If everybody could truly recall their worst feelings when food is placed in front of them, no diet plan, effort, etc would be necessary.
Anyway we all have different strategies. Mine is simple. I spend all my effort in controlling my appetite. That effort is much less than dealing with emotions, counting things, watching out for anything.0 -
I envy those like Girl Scout cookie girl who thinks the whole "the trick is not denying yourself, just limit those foods" works on everyone. I tried that route but for me it's the number one culprit of my weight problems. I TRY to stop but once I have ONE of what I crave, the rest soon follow. Take just an hour ago. My daughter didn't think to have breakfast this morning so the little cry baby moaned about being sick to her stomach. We won't be home for awhile so I got her some chicken nuggets. I told myself "I will just have 2.." PFFT! Try 6 and I would have had more had she not eaten the rest!
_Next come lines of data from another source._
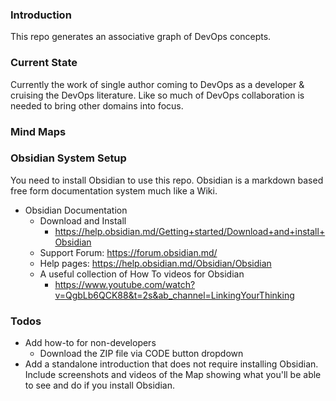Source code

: ### Introduction
This repo generates an associative graph of DevOps concepts. 

### Current State
Currently the work of single author coming to DevOps as a developer & cruising the DevOps literature. Like so much of DevOps collaboration is needed to bring other domains into focus.

### Mind Maps

### Obsidian System Setup
You need to install Obsidian to use this repo. Obsidian is a markdown based free form documentation system much like a Wiki. 

- Obsidian Documentation
	- Download and Install
		- https://help.obsidian.md/Getting+started/Download+and+install+Obsidian
	- Support Forum: https://forum.obsidian.md/
	- Help pages: https://help.obsidian.md/Obsidian/Obsidian
	- A useful collection of How To videos for Obsidian 
		- https://www.youtube.com/watch?v=QgbLb6QCK88&t=2s&ab_channel=LinkingYourThinking



### Todos
- Add how-to for non-developers
	- Download the ZIP file via CODE button dropdown
- Add a standalone introduction that does not require installing Obsidian. Include screenshots and videos of the Map showing what you'll be able to see and do if you install Obsidian.

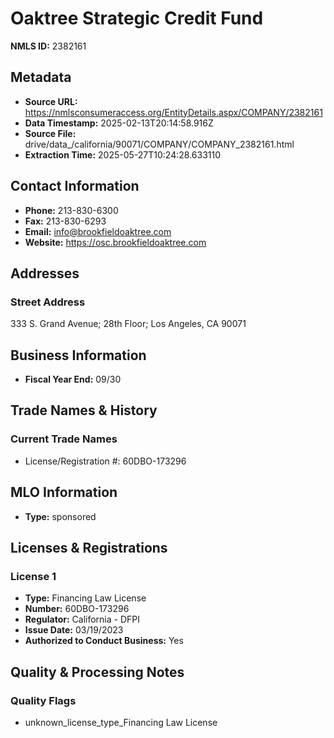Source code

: # Oaktree Strategic Credit Fund

**NMLS ID:** 2382161

## Metadata
- **Source URL:** https://nmlsconsumeraccess.org/EntityDetails.aspx/COMPANY/2382161
- **Data Timestamp:** 2025-02-13T20:14:58.916Z
- **Source File:** drive/data_/california/90071/COMPANY/COMPANY_2382161.html
- **Extraction Time:** 2025-05-27T10:24:28.633110

## Contact Information
- **Phone:** 213-830-6300
- **Fax:** 213-830-6293
- **Email:** info@brookfieldoaktree.com
- **Website:** https://osc.brookfieldoaktree.com

## Addresses
### Street Address
333 S. Grand Avenue; 28th Floor; Los Angeles, CA 90071

## Business Information
- **Fiscal Year End:** 09/30

## Trade Names & History
### Current Trade Names
- License/Registration #: 60DBO-173296

## MLO Information
- **Type:** sponsored

## Licenses & Registrations

### License 1
- **Type:** Financing Law License
- **Number:** 60DBO-173296
- **Regulator:** California - DFPI
- **Issue Date:** 03/19/2023
- **Authorized to Conduct Business:** Yes

## Quality & Processing Notes
### Quality Flags
- unknown_license_type_Financing Law License
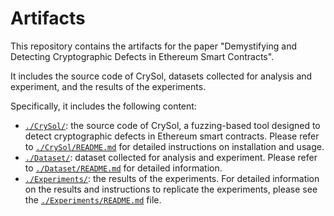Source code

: # Artifacts

This repository contains the artifacts for the paper "Demystifying and Detecting Cryptographic Defects in Ethereum Smart Contracts".

It includes the source code of CrySol, datasets collected for analysis and experiment, and the results of the experiments.

Specifically, it includes the following content:

* [`./CrySol/`](https://github.com/Jiashuo-Zhang/CrySol/tree/main/CrySol): the source code of CrySol, a fuzzing-based tool designed to detect cryptographic defects in Ethereum smart contracts.  Please refer to [`./CrySol/README.md`](https://github.com/Jiashuo-Zhang/CrySol/tree/main/CrySol#readme) for detailed instructions on installation and usage.
* [`./Dataset/`](https://github.com/Jiashuo-Zhang/CrySol/tree/main/Dataset): dataset collected for analysis and experiment. Please refer to [`./Dataset/README.md`](https://github.com/Jiashuo-Zhang/CrySol/tree/main/Dataset#readme)  for detailed information.
* [`./Experiments/`](https://github.com/Jiashuo-Zhang/CrySol/tree/main/Experiments): the results of the experiments. For detailed information on the results and instructions to replicate the experiments, please see the  [`./Experiments/README.md`](https://github.com/Jiashuo-Zhang/CrySol/tree/main/Experiments#readme) file.



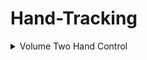 # Hand-Tracking

<details>
  <summary>Volume Two Hand Control</summary>

This Python script enables **real-time control of system volume** using **two-hand gestures** via webcam.

## Features

- Detects **pinch gesture** using thumb and index fingers.
- Maps the **distance between hands** to system volume level.
- If both hands perform a pinch, the volume is adjusted **smoothly** using a low-pass filter.
- Visual indicators:
  - Circles and lines showing finger positions.
  - Real-time FPS and volume percentage displayed on screen.

## Requirements

- Python 3.x
- OpenCV
- A `HandTrackingModule` (based on MediaPipe)
- pycaw (for controlling Windows audio)

## Usage

1. Make sure `HandTrackingModule.py` is available.
2. Install required libraries:

    `pip install pycaw comtypes`
3. Run the script:

    `python VolumeTwoHandControl.py`

## Control Logic

- **Pinch gesture (fingers closed)**: Activates volume control.
- **Distance between hands**: Mapped to volume range.
- **If second hand is also pinching**: Volume is updated more slowly for smooth transition.

## Notes

- Only works on **Windows**, due to pycaw dependency.
- Requires webcam access.

</details>
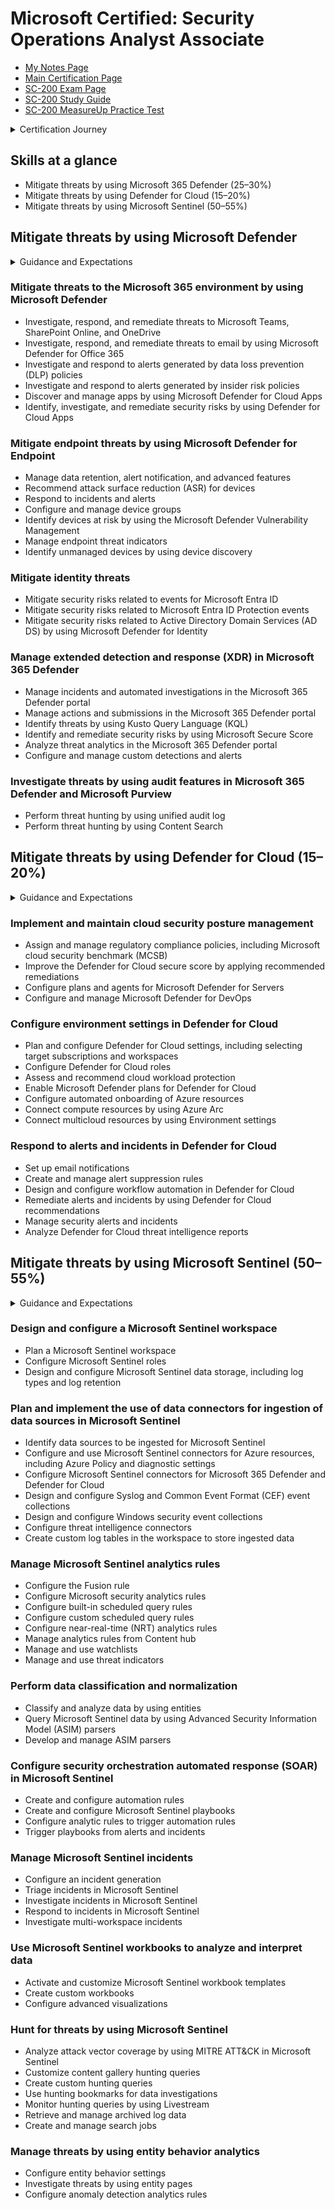 # Microsoft Certified: Security Operations Analyst Associate

- [My Notes Page](/topics/technologies/microsoft_defender/defender.md)
- [Main Certification Page](https://learn.microsoft.com/en-us/credentials/certifications/security-operations-analyst/)
- [SC-200 Exam Page](https://learn.microsoft.com/en-us/credentials/certifications/exams/sc-200/)
- [SC-200 Study Guide](https://learn.microsoft.com/en-us/credentials/certifications/resources/study-guides/sc-200)
- [SC-200 MeasureUp Practice Test](https://www.measureup.com/microsoft-practice-test-sc-200-microsoft-security-operations-analyst.html)

<details><summary>Certification Journey</summary>
<img src='img/20231206-110641.png' width=800px>
</details>

## Skills at a glance

- Mitigate threats by using Microsoft 365 Defender (25–30%)
- Mitigate threats by using Defender for Cloud (15–20%)
- Mitigate threats by using Microsoft Sentinel (50–55%)

## Mitigate threats by using Microsoft Defender

<details> <summary>Guidance and Expectations</summary>
<br>

The following slides were taken from [Preparing for SC-200 - Mitigate threats using Microsoft 365 Defender](https://learn.microsoft.com/en-us/shows/exam-readiness-zone/preparing-for-sc-200-mitigate-threats-using-microsoft-365-defender-1-of-3).

<img src='img/20231209-110923.png' width=600px>

Understand the process involved with Automated Investigation and Response (AIR). See [Automated Investigation and Response](https://learn.microsoft.com/en-us/microsoft-365/security/office-365-security/air-about?view=o365-worldwide).

<img src='img/20231211-111149.png' width=700px>

Understand all the components in the Investigation graph. See [Threat Investigation and Response](https://learn.microsoft.com/en-us/microsoft-365/security/office-365-security/office-365-ti?view=o365-worldwide).  Know the things that can be done when something is detected.

<img src='img/20231215-111540.png' width=700px>

See [Investigate DLP alerts with Microsoft Defender XDR](https://learn.microsoft.com/en-us/microsoft-365/security/defender/dlp-investigate-alerts-defender?view=o365-worldwide).

<img src='img/20231229-112916.png' width=700px>

<img src='img/20231231-113150.png' width=700px>

<img src='img/20231233-113314.png' width=700px>

<img src='img/20231234-113409.png' width=800px>

In Defender for Endpoint, pay attention to the Live Response feature.

<img src='img/20231235-113519.png' width=700px>

In Defender for Endpoint, know all the ways to onboard and offboard a device.

<img src='img/20231236-113611.png' width=700px>

<img src='img/20231237-113703.png' width=700px>

Know how to manage device groups in terms auto remediation.

<img src='img/20231238-113809.png' width=700px>

Know the Threat and Vulnerability Management (TVM) solution.

<img src='img/20231239-113934.png' width=700px>

Know how to use KQL to perform hunting.

<img src='img/20231241-114105.png' width=700px>

Know Entra Identity Protection.

<img src='img/20231242-114204.png' width=700px>

Know this workflow.

<img src='img/20231244-114435.png' width=700px>

<img src='img/20231243-114358.png' width=700px>

<img src='img/20231234-143404.png' width=700px>

Understand the two tabs in Action Center.

<img src='img/20231235-143510.png' width=700px>

<img src='img/20231235-143545.png' width=700px>

Understand what makes up and what you can do to improve secure score.

<img src='img/20231250-145020.png' width=700px>

<img src='img/20231250-145045.png' width=700px>

<img src='img/20231251-145137.png' width=700px>

<img src='img/20231252-145236.png' width=700px>

</details>

### Mitigate threats to the Microsoft 365 environment by using Microsoft Defender

- Investigate, respond, and remediate threats to Microsoft Teams, SharePoint Online, and OneDrive
- Investigate, respond, and remediate threats to email by using Microsoft Defender for Office 365
- Investigate and respond to alerts generated by data loss prevention (DLP) policies
- Investigate and respond to alerts generated by insider risk policies
- Discover and manage apps by using Microsoft Defender for Cloud Apps
- Identify, investigate, and remediate security risks by using Defender for Cloud Apps

### Mitigate endpoint threats by using Microsoft Defender for Endpoint

- Manage data retention, alert notification, and advanced features
- Recommend attack surface reduction (ASR) for devices
- Respond to incidents and alerts
- Configure and manage device groups
- Identify devices at risk by using the Microsoft Defender Vulnerability Management
- Manage endpoint threat indicators
- Identify unmanaged devices by using device discovery

### Mitigate identity threats

- Mitigate security risks related to events for Microsoft Entra ID
- Mitigate security risks related to Microsoft Entra ID Protection events
- Mitigate security risks related to Active Directory Domain Services (AD DS) by using Microsoft Defender for Identity

### Manage extended detection and response (XDR) in Microsoft 365 Defender

- Manage incidents and automated investigations in the Microsoft 365 Defender portal
- Manage actions and submissions in the Microsoft 365 Defender portal
- Identify threats by using Kusto Query Language (KQL)
- Identify and remediate security risks by using Microsoft Secure Score
- Analyze threat analytics in the Microsoft 365 Defender portal
- Configure and manage custom detections and alerts

### Investigate threats by using audit features in Microsoft 365 Defender and Microsoft Purview

- Perform threat hunting by using unified audit log
- Perform threat hunting by using Content Search

## Mitigate threats by using Defender for Cloud (15–20%)

<details> <summary>Guidance and Expectations</summary>
<br>

The following slides were taken from [Preparing for SC-200 - Mitigate threats using Microsoft 365 Defender for Cloud](https://learn.microsoft.com/en-us/shows/exam-readiness-zone/preparing-for-sc-200-mitigate-threats-using-microsoft-365-defender-for-cloud-2-of-3).

<img src='img/20231259-145956.png' width=700px>

<img src='img/20231200-150042.png' width=700px>

Role-based access control is a rich area for the exam.

<img src='img/20231202-150213.png' width=700px>

<img src='img/20231203-150309.png' width=700px>

<img src='img/20231203-150330.png' width=700px>

<img src='img/20231204-150454.png' width=700px>

<img src='img/20231206-150605.png' width=700px>

<img src='img/20231206-150657.png' width=700px>

<img src='img/20231207-150750.png' width=700px>

<img src='img/20231208-150840.png' width=700px>

Azure Arc is key to understand for the exam.

<img src='img/20231209-150948.png' width=700px>

<img src='img/20231210-151056.png' width=700px>

<img src='img/20231211-151139.png' width=700px>

<img src='img/20231212-151217.png' width=700px>

<img src='img/20231213-151326.png' width=700px>

Know LogicApps for automating workflow.

<img src='img/20231214-151412.png' width=700px>

LogicApps lead to remediations.

<img src='img/20231214-151444.png' width=700px>

Know the severity levels.

<img src='img/20231215-151538.png' width=700px>

Know where to look for the report.

<img src='img/20231216-151641.png' width=700px>

<img src='img/20231217-151758.png' width=700px>

<img src='img/20231219-151938.png' width=700px>

</details>

### Implement and maintain cloud security posture management

- Assign and manage regulatory compliance policies, including Microsoft cloud security benchmark (MCSB)
- Improve the Defender for Cloud secure score by applying recommended remediations
- Configure plans and agents for Microsoft Defender for Servers
- Configure and manage Microsoft Defender for DevOps

### Configure environment settings in Defender for Cloud

- Plan and configure Defender for Cloud settings, including selecting target subscriptions and workspaces
- Configure Defender for Cloud roles
- Assess and recommend cloud workload protection
- Enable Microsoft Defender plans for Defender for Cloud
- Configure automated onboarding of Azure resources
- Connect compute resources by using Azure Arc
- Connect multicloud resources by using Environment settings

### Respond to alerts and incidents in Defender for Cloud

- Set up email notifications
- Create and manage alert suppression rules
- Design and configure workflow automation in Defender for Cloud
- Remediate alerts and incidents by using Defender for Cloud recommendations
- Manage security alerts and incidents
- Analyze Defender for Cloud threat intelligence reports

## Mitigate threats by using Microsoft Sentinel (50–55%)

<details> <summary>Guidance and Expectations</summary>
<br>

The following slides were taken from [Preparing for SC-200 - Mitigate threats using Microsoft Sentinel](https://learn.microsoft.com/en-us/shows/exam-readiness-zone/preparing-for-sc-200-mitigate-threats-using-microsoft-sentinel-3-of-3).

<img src='img/20231252-155207.png' width=700px>

Know why you would have multiple workspaces.

<img src='img/20231252-155259.png' width=700px>

<img src='img/20231253-155344.png' width=700px>

Know the default values and how to set them.

<img src='img/20231254-155427.png' width=700px>

<img src='img/20231255-155517.png' width=700px>

<img src='img/20231256-155622.png' width=700px>

<img src='img/20231257-155733.png' width=700px>

<img src='img/20231258-155835.png' width=700px>

<img src='img/20231259-155924.png' width=700px>

Know the core connectors for Sentinel.

<img src='img/20231205-050518.png' width=700px>

Know how to configure the Linux agent.

<img src='img/20231206-050624.png' width=700px>

Know how to use on-prem-based and cloud-based forwarders.

<img src='img/20231206-050657.png' width=700px>

<img src='img/20231207-050754.png' width=700px>

<img src='img/20231209-050937.png' width=700px>

Know the 6 types of analytics rules.

<img src='img/20231211-051121.png' width=700px>

<img src='img/20231213-051307.png' width=700px>

Get familiar w/ foundational structure of existing queries.

<img src='img/20231214-051420.png' width=700px>

<img src='img/20231215-051532.png' width=700px>

<img src='img/20231216-051619.png' width=700px>

<img src='img/20231217-051739.png' width=700px>

<img src='img/20231219-051927.png' width=700px>

Understand how parsers map data into normalized data.

<img src='img/20231226-052610.png' width=700px>

<img src='img/20231227-052727.png' width=700px>

<img src='img/20231228-052828.png' width=700px>

<img src='img/20231229-052925.png' width=700px>

<img src='img/20231232-053222.png' width=700px>

<img src='img/20231227-062753.png' width=700px>

<img src='img/20231228-062854.png' width=700px>

<img src='img/20231229-062931.png' width=700px>

<img src='img/20231231-063106.png' width=700px>

<img src='img/20231233-063303.png' width=700px>

<img src='img/20231233-063331.png' width=700px>

Know how to assign ownership of an incident.

<img src='img/20231234-063451.png' width=700px>

<img src='img/20231235-063551.png' width=700px>

<img src='img/20231240-064019.png' width=700px>

<img src='img/20231241-064122.png' width=700px>

<img src='img/20231242-064236.png' width=700px>

<img src='img/20231243-064347.png' width=700px>

<img src='img/20231244-064444.png' width=700px>

<img src='img/20231245-064520.png' width=700px>

<img src='img/20231246-064629.png' width=700px>

<img src='img/20231247-064752.png' width=700px>

<img src='img/20231248-064854.png' width=700px>

<img src='img/20231250-065025.png' width=700px>

<img src='img/20231251-065114.png' width=700px>

<img src='img/20231252-065211.png' width=700px>

<img src='img/20231253-065308.png' width=700px>

<img src='img/20231254-065413.png' width=700px>

<img src='img/20231258-065834.png' width=700px>

<img src='img/20231259-065904.png' width=700px>




</details>

### Design and configure a Microsoft Sentinel workspace

- Plan a Microsoft Sentinel workspace
- Configure Microsoft Sentinel roles
- Design and configure Microsoft Sentinel data storage, including log types and log retention

### Plan and implement the use of data connectors for ingestion of data sources in Microsoft Sentinel

- Identify data sources to be ingested for Microsoft Sentinel
- Configure and use Microsoft Sentinel connectors for Azure resources, including Azure Policy and diagnostic settings
- Configure Microsoft Sentinel connectors for Microsoft 365 Defender and Defender for Cloud
- Design and configure Syslog and Common Event Format (CEF) event collections
- Design and configure Windows security event collections
- Configure threat intelligence connectors
- Create custom log tables in the workspace to store ingested data

### Manage Microsoft Sentinel analytics rules

- Configure the Fusion rule
- Configure Microsoft security analytics rules
- Configure built-in scheduled query rules
- Configure custom scheduled query rules
- Configure near-real-time (NRT) analytics rules
- Manage analytics rules from Content hub
- Manage and use watchlists
- Manage and use threat indicators

### Perform data classification and normalization

- Classify and analyze data by using entities
- Query Microsoft Sentinel data by using Advanced Security Information Model (ASIM) parsers
- Develop and manage ASIM parsers

### Configure security orchestration automated response (SOAR) in Microsoft Sentinel

- Create and configure automation rules
- Create and configure Microsoft Sentinel playbooks
- Configure analytic rules to trigger automation rules
- Trigger playbooks from alerts and incidents

### Manage Microsoft Sentinel incidents

- Configure an incident generation
- Triage incidents in Microsoft Sentinel
- Investigate incidents in Microsoft Sentinel
- Respond to incidents in Microsoft Sentinel
- Investigate multi-workspace incidents

### Use Microsoft Sentinel workbooks to analyze and interpret data

- Activate and customize Microsoft Sentinel workbook templates
- Create custom workbooks
- Configure advanced visualizations

### Hunt for threats by using Microsoft Sentinel

- Analyze attack vector coverage by using MITRE ATT&CK in Microsoft Sentinel
- Customize content gallery hunting queries
- Create custom hunting queries
- Use hunting bookmarks for data investigations
- Monitor hunting queries by using Livestream
- Retrieve and manage archived log data
- Create and manage search jobs

### Manage threats by using entity behavior analytics

- Configure entity behavior settings
- Investigate threats by using entity pages
- Configure anomaly detection analytics rules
Once I taste it, that's it. I can handle seeing others eat, but I can't handle if there is enough for me to have some as well, cause I WILL eat.. I take it to the binging levels. The ONLY thing that works for me is strict restrictions. Even when I was a perfect 128, I would over eat anything there wasn't an enforced limit too.
So while it works fine for some to not have to deny themselves, it doesn't work for everyone.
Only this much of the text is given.